What you have to do. Take the material below and output exactly the run of lines from the one containing "n\_heads & 8 \\" down to the one containing "de la cuestión", with both included.

= Beginning of Section =

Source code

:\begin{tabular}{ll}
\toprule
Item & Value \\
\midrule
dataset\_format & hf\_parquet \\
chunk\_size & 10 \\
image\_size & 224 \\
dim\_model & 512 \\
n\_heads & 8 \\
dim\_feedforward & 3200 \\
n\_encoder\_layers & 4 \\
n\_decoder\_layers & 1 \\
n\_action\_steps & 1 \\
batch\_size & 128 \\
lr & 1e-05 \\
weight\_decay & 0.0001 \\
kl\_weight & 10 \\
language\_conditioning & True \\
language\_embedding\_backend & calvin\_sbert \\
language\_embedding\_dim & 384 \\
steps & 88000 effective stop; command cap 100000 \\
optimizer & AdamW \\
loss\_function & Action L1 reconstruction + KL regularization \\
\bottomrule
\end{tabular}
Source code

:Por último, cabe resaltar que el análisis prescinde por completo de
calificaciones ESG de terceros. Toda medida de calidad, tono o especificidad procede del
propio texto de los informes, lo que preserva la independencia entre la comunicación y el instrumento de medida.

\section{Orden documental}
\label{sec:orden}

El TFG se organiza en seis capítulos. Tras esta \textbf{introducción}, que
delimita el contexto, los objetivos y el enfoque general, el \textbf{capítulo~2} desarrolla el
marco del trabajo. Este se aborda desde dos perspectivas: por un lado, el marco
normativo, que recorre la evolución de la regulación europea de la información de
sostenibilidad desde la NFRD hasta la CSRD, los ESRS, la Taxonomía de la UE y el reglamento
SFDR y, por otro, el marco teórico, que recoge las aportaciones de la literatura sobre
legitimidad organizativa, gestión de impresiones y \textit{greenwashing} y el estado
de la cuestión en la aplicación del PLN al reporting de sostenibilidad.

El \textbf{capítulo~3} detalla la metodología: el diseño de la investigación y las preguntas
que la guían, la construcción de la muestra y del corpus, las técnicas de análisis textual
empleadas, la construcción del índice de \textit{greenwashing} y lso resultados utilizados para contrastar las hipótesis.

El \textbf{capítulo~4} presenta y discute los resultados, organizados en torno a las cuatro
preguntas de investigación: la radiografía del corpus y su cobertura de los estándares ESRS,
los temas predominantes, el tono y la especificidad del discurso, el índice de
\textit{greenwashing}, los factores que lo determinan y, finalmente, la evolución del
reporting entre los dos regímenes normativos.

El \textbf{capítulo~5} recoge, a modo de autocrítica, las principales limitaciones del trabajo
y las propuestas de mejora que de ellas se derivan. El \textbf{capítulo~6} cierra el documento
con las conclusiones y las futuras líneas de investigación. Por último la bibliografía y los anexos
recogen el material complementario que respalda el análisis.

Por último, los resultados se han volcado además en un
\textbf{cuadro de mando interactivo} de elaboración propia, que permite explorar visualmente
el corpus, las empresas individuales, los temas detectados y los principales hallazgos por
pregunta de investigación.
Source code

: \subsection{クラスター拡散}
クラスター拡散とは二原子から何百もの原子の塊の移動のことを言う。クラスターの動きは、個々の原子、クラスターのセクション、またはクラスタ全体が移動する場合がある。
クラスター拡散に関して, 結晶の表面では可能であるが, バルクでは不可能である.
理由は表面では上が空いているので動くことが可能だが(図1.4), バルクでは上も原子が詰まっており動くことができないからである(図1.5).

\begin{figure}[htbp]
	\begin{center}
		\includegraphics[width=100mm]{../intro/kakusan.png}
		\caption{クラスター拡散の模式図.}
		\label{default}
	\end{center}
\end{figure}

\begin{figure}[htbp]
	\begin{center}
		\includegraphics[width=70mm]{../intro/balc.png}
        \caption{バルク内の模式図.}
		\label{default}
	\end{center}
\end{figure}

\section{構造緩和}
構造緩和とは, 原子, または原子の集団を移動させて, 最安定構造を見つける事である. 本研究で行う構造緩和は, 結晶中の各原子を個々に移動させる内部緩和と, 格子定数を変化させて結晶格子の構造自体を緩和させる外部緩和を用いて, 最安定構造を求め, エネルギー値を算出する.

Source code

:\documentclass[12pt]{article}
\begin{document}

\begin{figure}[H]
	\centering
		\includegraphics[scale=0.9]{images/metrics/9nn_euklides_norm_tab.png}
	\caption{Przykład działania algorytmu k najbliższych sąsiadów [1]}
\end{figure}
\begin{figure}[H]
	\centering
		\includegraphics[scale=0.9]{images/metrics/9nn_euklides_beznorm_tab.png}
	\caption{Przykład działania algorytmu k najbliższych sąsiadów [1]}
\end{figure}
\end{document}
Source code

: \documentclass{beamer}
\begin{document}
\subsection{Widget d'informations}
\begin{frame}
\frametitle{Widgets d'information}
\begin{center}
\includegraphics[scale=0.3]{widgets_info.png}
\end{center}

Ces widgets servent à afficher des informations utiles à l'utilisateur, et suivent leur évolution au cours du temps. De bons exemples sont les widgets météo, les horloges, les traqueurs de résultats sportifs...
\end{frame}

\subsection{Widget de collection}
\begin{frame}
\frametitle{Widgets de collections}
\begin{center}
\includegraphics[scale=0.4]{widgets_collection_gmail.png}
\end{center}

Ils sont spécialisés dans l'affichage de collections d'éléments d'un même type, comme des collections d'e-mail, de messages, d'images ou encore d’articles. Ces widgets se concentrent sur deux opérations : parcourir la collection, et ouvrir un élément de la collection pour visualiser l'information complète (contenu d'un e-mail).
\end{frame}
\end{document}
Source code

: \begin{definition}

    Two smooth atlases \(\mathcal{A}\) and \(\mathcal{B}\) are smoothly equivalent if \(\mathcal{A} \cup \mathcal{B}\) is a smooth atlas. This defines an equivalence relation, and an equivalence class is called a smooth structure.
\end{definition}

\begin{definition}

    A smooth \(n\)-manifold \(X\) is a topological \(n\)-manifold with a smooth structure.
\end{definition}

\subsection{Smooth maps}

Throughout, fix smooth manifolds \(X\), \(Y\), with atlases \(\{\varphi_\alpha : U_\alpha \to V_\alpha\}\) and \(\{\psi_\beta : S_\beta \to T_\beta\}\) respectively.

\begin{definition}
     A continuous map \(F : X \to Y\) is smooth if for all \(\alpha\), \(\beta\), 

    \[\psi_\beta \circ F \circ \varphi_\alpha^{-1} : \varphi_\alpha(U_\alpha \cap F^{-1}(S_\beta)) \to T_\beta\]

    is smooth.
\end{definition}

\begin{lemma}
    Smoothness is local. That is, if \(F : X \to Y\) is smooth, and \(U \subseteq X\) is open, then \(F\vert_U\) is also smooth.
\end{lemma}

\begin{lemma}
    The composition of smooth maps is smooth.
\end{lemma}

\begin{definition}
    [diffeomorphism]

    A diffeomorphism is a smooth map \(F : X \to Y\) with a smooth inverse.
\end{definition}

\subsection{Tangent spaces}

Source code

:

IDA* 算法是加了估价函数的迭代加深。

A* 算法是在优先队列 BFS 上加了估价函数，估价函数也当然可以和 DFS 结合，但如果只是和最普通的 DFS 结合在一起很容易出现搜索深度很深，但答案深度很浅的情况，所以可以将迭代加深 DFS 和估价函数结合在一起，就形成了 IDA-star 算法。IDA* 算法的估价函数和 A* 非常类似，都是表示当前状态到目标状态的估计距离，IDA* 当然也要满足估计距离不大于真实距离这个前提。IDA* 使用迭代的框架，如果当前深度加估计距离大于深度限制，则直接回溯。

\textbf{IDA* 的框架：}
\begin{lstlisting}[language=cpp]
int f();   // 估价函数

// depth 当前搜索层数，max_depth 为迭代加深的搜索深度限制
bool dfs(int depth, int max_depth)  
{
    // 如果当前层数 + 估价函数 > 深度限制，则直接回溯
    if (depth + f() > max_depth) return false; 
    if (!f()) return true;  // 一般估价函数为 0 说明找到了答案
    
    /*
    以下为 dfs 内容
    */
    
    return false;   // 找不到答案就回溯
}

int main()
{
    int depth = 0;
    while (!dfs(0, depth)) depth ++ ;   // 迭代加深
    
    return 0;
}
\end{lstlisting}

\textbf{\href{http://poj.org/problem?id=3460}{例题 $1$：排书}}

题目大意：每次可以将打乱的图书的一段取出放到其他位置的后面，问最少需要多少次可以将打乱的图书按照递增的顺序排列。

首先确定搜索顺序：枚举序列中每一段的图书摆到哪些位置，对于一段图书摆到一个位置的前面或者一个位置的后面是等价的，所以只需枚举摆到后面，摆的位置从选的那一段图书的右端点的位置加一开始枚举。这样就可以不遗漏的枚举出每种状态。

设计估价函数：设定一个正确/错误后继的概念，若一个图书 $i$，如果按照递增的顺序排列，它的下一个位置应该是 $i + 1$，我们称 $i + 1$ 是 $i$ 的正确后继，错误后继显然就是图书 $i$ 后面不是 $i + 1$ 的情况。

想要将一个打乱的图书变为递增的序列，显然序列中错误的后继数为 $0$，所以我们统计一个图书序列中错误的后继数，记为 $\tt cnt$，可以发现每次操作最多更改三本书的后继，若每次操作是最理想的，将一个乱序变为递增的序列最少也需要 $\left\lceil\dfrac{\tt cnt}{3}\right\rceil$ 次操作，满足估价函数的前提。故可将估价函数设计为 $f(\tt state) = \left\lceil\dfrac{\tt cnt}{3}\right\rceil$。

= End of Section =

Problem solution.
n\_heads & 8 \\
dim\_feedforward & 3200 \\
n\_encoder\_layers & 4 \\
n\_decoder\_layers & 1 \\
n\_action\_steps & 1 \\
batch\_size & 128 \\
lr & 1e-05 \\
weight\_decay & 0.0001 \\
kl\_weight & 10 \\
language\_conditioning & True \\
language\_embedding\_backend & calvin\_sbert \\
language\_embedding\_dim & 384 \\
steps & 88000 effective stop; command cap 100000 \\
optimizer & AdamW \\
loss\_function & Action L1 reconstruction + KL regularization \\
\bottomrule
\end{tabular}
Source code

:Por último, cabe resaltar que el análisis prescinde por completo de
calificaciones ESG de terceros. Toda medida de calidad, tono o especificidad procede del
propio texto de los informes, lo que preserva la independencia entre la comunicación y el instrumento de medida.

\section{Orden documental}
\label{sec:orden}

El TFG se organiza en seis capítulos. Tras esta \textbf{introducción}, que
delimita el contexto, los objetivos y el enfoque general, el \textbf{capítulo~2} desarrolla el
marco del trabajo. Este se aborda desde dos perspectivas: por un lado, el marco
normativo, que recorre la evolución de la regulación europea de la información de
sostenibilidad desde la NFRD hasta la CSRD, los ESRS, la Taxonomía de la UE y el reglamento
SFDR y, por otro, el marco teórico, que recoge las aportaciones de la literatura sobre
legitimidad organizativa, gestión de impresiones y \textit{greenwashing} y el estado
de la cuestión en la aplicación del PLN al reporting de sostenibilidad.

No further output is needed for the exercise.